An Interaction-Dependent Model for Transcription Factor Binding

TitleAn Interaction-Dependent Model for Transcription Factor Binding
Publication TypeBook Chapters
Year of Publication2006
AuthorsWang L-S, Jensen S, Hannenhalli S
EditorEskin E, Ideker T, Raphael B, Workman C
Book TitleSystems Biology and Regulatory GenomicsSystems Biology and Regulatory Genomics
Series TitleLecture Notes in Computer Science
Pagination225 - 234
PublisherSpringer Berlin / Heidelberg
ISBN Number978-3-540-48293-2

Transcriptional regulation is accomplished by several transcription factor proteins that bind to specific DNA elements in the relative vicinity of the gene, and interact with each other and with Polymerase enzyme. Thus the determination of transcription factor-DNA binding is an important step toward understanding transcriptional regulation. An effective way to experimentally determine the genomic regions bound by a transcription factor is by a ChIP-on-chip assay. Then, given the putative genomic regions, computational motif finding algorithms are applied to estimate the DNA binding motif or positional weight matrix for the TF. The a priori expectation is that the presence or absence of the estimated motif in a promoter should be a good indicator of the binding of the TF to that promoter. This association between the presence of the transcription factor motif and its binding is however weak in a majority of cases where the whole genome ChIP experiments have been performed.

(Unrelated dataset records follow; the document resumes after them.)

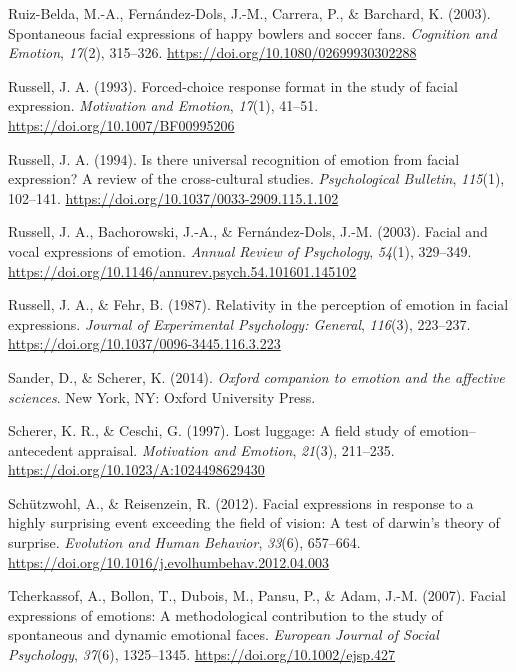 \documentclass[
  english,
  doc]{apa7}
\newlength{\cslhangindent}
\newenvironment{cslreferences}%
  {\setlength{\parindent}{0pt}%
  \everypar{\setlength{\hangindent}{\cslhangindent}}\ignorespaces}%
  {\par}
\begin{document}
\begin{cslreferences}
\leavevmode\hypertarget{ref-ruiz2003spontaneous}{}%
Ruiz-Belda, M.-A., Fernández-Dols, J.-M., Carrera, P., \& Barchard, K. (2003). Spontaneous facial expressions of happy bowlers and soccer fans. \emph{Cognition and Emotion}, \emph{17}(2), 315--326. \url{https://doi.org/10.1080/02699930302288}

\leavevmode\hypertarget{ref-russell1993forced}{}%
Russell, J. A. (1993). Forced-choice response format in the study of facial expression. \emph{Motivation and Emotion}, \emph{17}(1), 41--51. \url{https://doi.org/10.1007/BF00995206}

\leavevmode\hypertarget{ref-russell1994there}{}%
Russell, J. A. (1994). Is there universal recognition of emotion from facial expression? A review of the cross-cultural studies. \emph{Psychological Bulletin}, \emph{115}(1), 102--141. \url{https://doi.org/10.1037/0033-2909.115.1.102}

\leavevmode\hypertarget{ref-russell2003facial}{}%
Russell, J. A., Bachorowski, J.-A., \& Fernández-Dols, J.-M. (2003). Facial and vocal expressions of emotion. \emph{Annual Review of Psychology}, \emph{54}(1), 329--349. \url{https://doi.org/10.1146/annurev.psych.54.101601.145102}

\leavevmode\hypertarget{ref-russell1987relativity}{}%
Russell, J. A., \& Fehr, B. (1987). Relativity in the perception of emotion in facial expressions. \emph{Journal of Experimental Psychology: General}, \emph{116}(3), 223--237. \url{https://doi.org/10.1037/0096-3445.116.3.223}

\leavevmode\hypertarget{ref-sander2014oxford}{}%
Sander, D., \& Scherer, K. (2014). \emph{Oxford companion to emotion and the affective sciences}. New York, NY: Oxford University Press.

\leavevmode\hypertarget{ref-scherer1997lost}{}%
Scherer, K. R., \& Ceschi, G. (1997). Lost luggage: A field study of emotion--antecedent appraisal. \emph{Motivation and Emotion}, \emph{21}(3), 211--235. \url{https://doi.org/10.1023/A:1024498629430}

\leavevmode\hypertarget{ref-schutzwohl2012facial}{}%
Schützwohl, A., \& Reisenzein, R. (2012). Facial expressions in response to a highly surprising event exceeding the field of vision: A test of darwin's theory of surprise. \emph{Evolution and Human Behavior}, \emph{33}(6), 657--664. \url{https://doi.org/10.1016/j.evolhumbehav.2012.04.003}

\leavevmode\hypertarget{ref-tcherkassof2007facial}{}%
Tcherkassof, A., Bollon, T., Dubois, M., Pansu, P., \& Adam, J.-M. (2007). Facial expressions of emotions: A methodological contribution to the study of spontaneous and dynamic emotional faces. \emph{European Journal of Social Psychology}, \emph{37}(6), 1325--1345. \url{https://doi.org/10.1002/ejsp.427}


\end{cslreferences}
\end{document}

One possible reason for this is that the DNA binding of a particular transcription factor depends not only on its own motif, but also on synergistic or antagonistic action of neighboring motifs for other transcription factors. We believe that modeling this interaction-dependent binding with linear regression can better explain the observed binding data. We assess this hypothesis based on the whole genome ChIP-on-chip data for Yeast. The derived interactions are largely consistent with previous results that combine ChIP-on-chip data with expression data. We additionally apply our method to determine interacting partners for CREB and validate our findings based on published experimental results.